On the other hand, her
peculiar tendency displayed itself in her dreams. If anything affected
her painfully, if her mind was excited by reproof, she had instructive
warning, or prophetic dreams.
While yet quite young, her parents let her go, for the advantages of
instruction, to her grandfather, Johann Schmidgall, in Loewenstein.
Here were discovered in her the sensibility to magnetic and ghostly
influences, which, the good Kerner assures us, her grandparents deeply
lamented, and did all in their power to repress. But, as it appears that
her grandfather, also, had seen a ghost, and there were evidently
legends in existence about the rooms in which the little Frederika saw
ghosts, and spots where the presence of human bones caused her sudden
shivering, we may be allowed to doubt whether indirect influence was not
more powerful than direct repression upon these subjects.
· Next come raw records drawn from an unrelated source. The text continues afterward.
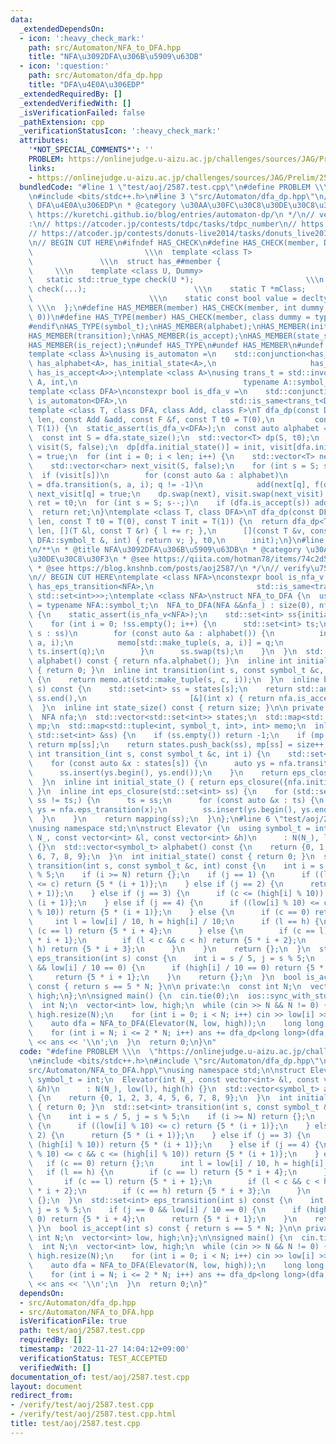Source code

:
 ```yaml
---
data:
  _extendedDependsOn:
  - icon: ':heavy_check_mark:'
    path: src/Automaton/NFA_to_DFA.hpp
    title: "NFA\u3092DFA\u306B\u5909\u63DB"
  - icon: ':question:'
    path: src/Automaton/dfa_dp.hpp
    title: "DFA\u4E0A\u306EDP"
  _extendedRequiredBy: []
  _extendedVerifiedWith: []
  _isVerificationFailed: false
  _pathExtension: cpp
  _verificationStatusIcon: ':heavy_check_mark:'
  attributes:
    '*NOT_SPECIAL_COMMENTS*': ''
    PROBLEM: https://onlinejudge.u-aizu.ac.jp/challenges/sources/JAG/Prelim/2587
    links:
    - https://onlinejudge.u-aizu.ac.jp/challenges/sources/JAG/Prelim/2587
  bundledCode: "#line 1 \"test/aoj/2587.test.cpp\"\n#define PROBLEM \\\n  \"https://onlinejudge.u-aizu.ac.jp/challenges/sources/JAG/Prelim/2587\"\
    \n#include <bits/stdc++.h>\n#line 3 \"src/Automaton/dfa_dp.hpp\"\n/**\n * @title\
    \ DFA\u4E0A\u306EDP\n * @category \u30AA\u30FC\u30C8\u30DE\u30C8\u30F3\n * @see\
    \ https://kuretchi.github.io/blog/entries/automaton-dp/\n */\n// verify\u7528\
    :\n// https://atcoder.jp/contests/tdpc/tasks/tdpc_number\n// https://atcoder.jp/contests/abc029/tasks/abc029_d\n\
    // https://atcoder.jp/contests/donuts-live2014/tasks/donuts_live2014_2\n// https://atcoder.jp/contests/joi2012yo/tasks/joi2012yo_f\n\
    \n// BEGIN CUT HERE\n#ifndef HAS_CHECK\n#define HAS_CHECK(member, Dummy)     \
    \                         \\\n  template <class T>                           \
    \               \\\n  struct has_##member {                                  \
    \     \\\n    template <class U, Dummy>                                 \\\n \
    \   static std::true_type check(U *);                         \\\n    static std::false_type\
    \ check(...);                        \\\n    static T *mClass;               \
    \                          \\\n    static const bool value = decltype(check(mClass))::value;\
    \ \\\n  };\n#define HAS_MEMBER(member) HAS_CHECK(member, int dummy = (&U::member,\
    \ 0))\n#define HAS_TYPE(member) HAS_CHECK(member, class dummy = typename U::member)\n\
    #endif\nHAS_TYPE(symbol_t);\nHAS_MEMBER(alphabet);\nHAS_MEMBER(initial_state);\n\
    HAS_MEMBER(transition);\nHAS_MEMBER(is_accept);\nHAS_MEMBER(state_size);\nHAS_MEMBER(eps_transition);\n\
    HAS_MEMBER(is_reject);\n#undef HAS_TYPE\n#undef HAS_MEMBER\n#undef HAS_CHECK\n\
    template <class A>\nusing is_automaton =\n    std::conjunction<has_symbol_t<A>,\
    \ has_alphabet<A>, has_initial_state<A>,\n                     has_transition<A>,\
    \ has_is_accept<A>>;\ntemplate <class A>\nusing trans_t = std::invoke_result_t<decltype(&A::transition),\
    \ A, int,\n                                     typename A::symbol_t, int>;\n\
    template <class DFA>\nconstexpr bool is_dfa_v =\n    std::conjunction_v<has_state_size<DFA>,\
    \ is_automaton<DFA>,\n                       std::is_same<trans_t<DFA>, int>>;\n\
    template <class T, class DFA, class Add, class F>\nT dfa_dp(const DFA &dfa, int\
    \ len, const Add &add, const F &f, const T t0 = T(0),\n         const T init =\
    \ T(1)) {\n  static_assert(is_dfa_v<DFA>);\n  const auto alphabet = dfa.alphabet();\n\
    \  const int S = dfa.state_size();\n  std::vector<T> dp(S, t0);\n  std::vector<char>\
    \ visit(S, false);\n  dp[dfa.initial_state()] = init, visit[dfa.initial_state()]\
    \ = true;\n  for (int i = 0; i < len; i++) {\n    std::vector<T> next(S, t0);\n\
    \    std::vector<char> next_visit(S, false);\n    for (int s = S; s--;)\n    \
    \  if (visit[s])\n        for (const auto &a : alphabet)\n          if (int q\
    \ = dfa.transition(s, a, i); q != -1)\n            add(next[q], f(dp[s], a, i)),\
    \ next_visit[q] = true;\n    dp.swap(next), visit.swap(next_visit);\n  }\n  T\
    \ ret = t0;\n  for (int s = S; s--;)\n    if (dfa.is_accept(s)) add(ret, dp[s]);\n\
    \  return ret;\n}\ntemplate <class T, class DFA>\nT dfa_dp(const DFA &dfa, int\
    \ len, const T t0 = T(0), const T init = T(1)) {\n  return dfa_dp<T>(\n      dfa,\
    \ len, [](T &l, const T &r) { l += r; },\n      [](const T &v, const typename\
    \ DFA::symbol_t &, int) { return v; }, t0,\n      init);\n}\n#line 4 \"src/Automaton/NFA_to_DFA.hpp\"\
    \n/**\n * @title NFA\u3092DFA\u306B\u5909\u63DB\n * @category \u30AA\u30FC\u30C8\
    \u30DE\u30C8\u30F3\n * @see https://qiita.com/hotman78/items/74c2d5d246ba3b6b3836\n\
    \ * @see https://blog.knshnb.com/posts/aoj2587/\n */\n// verify\u7528\n// https://atcoder.jp/contests/abc050/tasks/arc066_b\n\
    \n// BEGIN CUT HERE\ntemplate <class NFA>\nconstexpr bool is_nfa_v =\n    std::conjunction_v<is_automaton<NFA>,\
    \ has_eps_transition<NFA>,\n                       std::is_same<trans_t<NFA>,\
    \ std::set<int>>>;\ntemplate <class NFA>\nstruct NFA_to_DFA {\n  using symbol_t\
    \ = typename NFA::symbol_t;\n  NFA_to_DFA(NFA &&nfa_) : size(0), nfa(std::move(nfa_))\
    \ {\n    static_assert(is_nfa_v<NFA>);\n    std::set<int> ss{initial_state_()};\n\
    \    for (int i = 0; !ss.empty(); i++) {\n      std::set<int> ts;\n      for (int\
    \ s : ss)\n        for (const auto &a : alphabet()) {\n          int q = transition_(s,\
    \ a, i);\n          memo[std::make_tuple(s, a, i)] = q;\n          if (q != -1)\
    \ ts.insert(q);\n        }\n      ss.swap(ts);\n    }\n  }\n  std::vector<symbol_t>\
    \ alphabet() const { return nfa.alphabet(); }\n  inline int initial_state() const\
    \ { return 0; }\n  inline int transition(int s, const symbol_t &c, int i) const\
    \ {\n    return memo.at(std::make_tuple(s, c, i));\n  }\n  inline bool is_accept(int\
    \ s) const {\n    std::set<int> ss = states[s];\n    return std::any_of(ss.begin(),\
    \ ss.end(),\n                       [&](int x) { return nfa.is_accept(x); });\n\
    \  }\n  inline int state_size() const { return size; }\n\n private:\n  int size;\n\
    \  NFA nfa;\n  std::vector<std::set<int>> states;\n  std::map<std::set<int>, int>\
    \ mp;\n  std::map<std::tuple<int, symbol_t, int>, int> memo;\n  inline int mapping(const\
    \ std::set<int> &ss) {\n    if (ss.empty()) return -1;\n    if (mp.count(ss))\
    \ return mp[ss];\n    return states.push_back(ss), mp[ss] = size++;\n  }\n  inline\
    \ int transition_(int s, const symbol_t &c, int i) {\n    std::set<int> ss;\n\
    \    for (const auto &x : states[s]) {\n      auto ys = nfa.transition(x, c, i);\n\
    \      ss.insert(ys.begin(), ys.end());\n    }\n    return eps_closure(ss);\n\
    \  }\n  inline int initial_state_() { return eps_closure({nfa.initial_state()});\
    \ }\n  inline int eps_closure(std::set<int> ss) {\n    for (std::set<int> ts;\
    \ ss != ts;) {\n      ts = ss;\n      for (const auto &x : ts) {\n        auto\
    \ ys = nfa.eps_transition(x);\n        ss.insert(ys.begin(), ys.end());\n    \
    \  }\n    }\n    return mapping(ss);\n  }\n};\n#line 6 \"test/aoj/2587.test.cpp\"\
    \nusing namespace std;\n\nstruct Elevator {\n  using symbol_t = int;\n  Elevator(int\
    \ N_, const vector<int> &l, const vector<int> &h)\n      : N(N_), low(l), high(h)\
    \ {}\n  std::vector<symbol_t> alphabet() const {\n    return {0, 1, 2, 3, 4, 5,\
    \ 6, 7, 8, 9};\n  }\n  int initial_state() const { return 0; }\n  std::set<int>\
    \ transition(int s, const symbol_t &c, int) const {\n    int i = s / 5, j = s\
    \ % 5;\n    if (i >= N) return {};\n    if (j == 1) {\n      if ((low[i] % 10)\
    \ <= c) return {5 * (i + 1)};\n    } else if (j == 2) {\n      return {5 * (i\
    \ + 1)};\n    } else if (j == 3) {\n      if (c <= (high[i] % 10)) return {5 *\
    \ (i + 1)};\n    } else if (j == 4) {\n      if ((low[i] % 10) <= c && c <= (high[i]\
    \ % 10)) return {5 * (i + 1)};\n    } else {\n      if (c == 0) return {};\n \
    \     int l = low[i] / 10, h = high[i] / 10;\n      if (l == h) {\n        if\
    \ (c == l) return {5 * i + 4};\n      } else {\n        if (c == l) return {5\
    \ * i + 1};\n        if (l < c && c < h) return {5 * i + 2};\n        if (c ==\
    \ h) return {5 * i + 3};\n      }\n    }\n    return {};\n  }\n  std::set<int>\
    \ eps_transition(int s) const {\n    int i = s / 5, j = s % 5;\n    if (j == 0\
    \ && low[i] / 10 == 0) {\n      if (high[i] / 10 == 0) return {5 * i + 4};\n \
    \     return {5 * i + 1};\n    }\n    return {};\n  }\n  bool is_accept(int s)\
    \ const { return s == 5 * N; }\n\n private:\n  const int N;\n  vector<int> low,\
    \ high;\n};\n\nsigned main() {\n  cin.tie(0);\n  ios::sync_with_stdio(false);\n\
    \  int N;\n  vector<int> low, high;\n  while (cin >> N && N != 0) {\n    low.resize(N),\
    \ high.resize(N);\n    for (int i = 0; i < N; i++) cin >> low[i] >> high[i];\n\
    \    auto dfa = NFA_to_DFA(Elevator(N, low, high));\n    long long ans = 0;\n\
    \    for (int i = N; i <= 2 * N; i++) ans += dfa_dp<long long>(dfa, i);\n    cout\
    \ << ans << '\\n';\n  }\n  return 0;\n}\n"
  code: "#define PROBLEM \\\n  \"https://onlinejudge.u-aizu.ac.jp/challenges/sources/JAG/Prelim/2587\"\
    \n#include <bits/stdc++.h>\n#include \"src/Automaton/dfa_dp.hpp\"\n#include \"\
    src/Automaton/NFA_to_DFA.hpp\"\nusing namespace std;\n\nstruct Elevator {\n  using\
    \ symbol_t = int;\n  Elevator(int N_, const vector<int> &l, const vector<int>\
    \ &h)\n      : N(N_), low(l), high(h) {}\n  std::vector<symbol_t> alphabet() const\
    \ {\n    return {0, 1, 2, 3, 4, 5, 6, 7, 8, 9};\n  }\n  int initial_state() const\
    \ { return 0; }\n  std::set<int> transition(int s, const symbol_t &c, int) const\
    \ {\n    int i = s / 5, j = s % 5;\n    if (i >= N) return {};\n    if (j == 1)\
    \ {\n      if ((low[i] % 10) <= c) return {5 * (i + 1)};\n    } else if (j ==\
    \ 2) {\n      return {5 * (i + 1)};\n    } else if (j == 3) {\n      if (c <=\
    \ (high[i] % 10)) return {5 * (i + 1)};\n    } else if (j == 4) {\n      if ((low[i]\
    \ % 10) <= c && c <= (high[i] % 10)) return {5 * (i + 1)};\n    } else {\n   \
    \   if (c == 0) return {};\n      int l = low[i] / 10, h = high[i] / 10;\n   \
    \   if (l == h) {\n        if (c == l) return {5 * i + 4};\n      } else {\n \
    \       if (c == l) return {5 * i + 1};\n        if (l < c && c < h) return {5\
    \ * i + 2};\n        if (c == h) return {5 * i + 3};\n      }\n    }\n    return\
    \ {};\n  }\n  std::set<int> eps_transition(int s) const {\n    int i = s / 5,\
    \ j = s % 5;\n    if (j == 0 && low[i] / 10 == 0) {\n      if (high[i] / 10 ==\
    \ 0) return {5 * i + 4};\n      return {5 * i + 1};\n    }\n    return {};\n \
    \ }\n  bool is_accept(int s) const { return s == 5 * N; }\n\n private:\n  const\
    \ int N;\n  vector<int> low, high;\n};\n\nsigned main() {\n  cin.tie(0);\n  ios::sync_with_stdio(false);\n\
    \  int N;\n  vector<int> low, high;\n  while (cin >> N && N != 0) {\n    low.resize(N),\
    \ high.resize(N);\n    for (int i = 0; i < N; i++) cin >> low[i] >> high[i];\n\
    \    auto dfa = NFA_to_DFA(Elevator(N, low, high));\n    long long ans = 0;\n\
    \    for (int i = N; i <= 2 * N; i++) ans += dfa_dp<long long>(dfa, i);\n    cout\
    \ << ans << '\\n';\n  }\n  return 0;\n}"
  dependsOn:
  - src/Automaton/dfa_dp.hpp
  - src/Automaton/NFA_to_DFA.hpp
  isVerificationFile: true
  path: test/aoj/2587.test.cpp
  requiredBy: []
  timestamp: '2022-11-27 14:04:12+09:00'
  verificationStatus: TEST_ACCEPTED
  verifiedWith: []
documentation_of: test/aoj/2587.test.cpp
layout: document
redirect_from:
- /verify/test/aoj/2587.test.cpp
- /verify/test/aoj/2587.test.cpp.html
title: test/aoj/2587.test.cpp
---
```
There is the true German impartiality with regard to the scene of
appearance for these imposing visiters; sometimes it is "a room in the
Castle of Loewenstein, long disused," a la Radcliffe, sometimes "a
deserted kitchen."
This "solemn, unhappy gift," brought no disturbance to the childish life
of the maiden, she enjoyed life with more vivacity than most of her
companions. The only trouble she had was the extreme irritability of the
optic nerve, which, though without inflammation of the eyes, sometimes
confined her to a solitary chamber. "This," says Dr. K. "was probably a
sign of the development of the spiritual in the fleshly eye.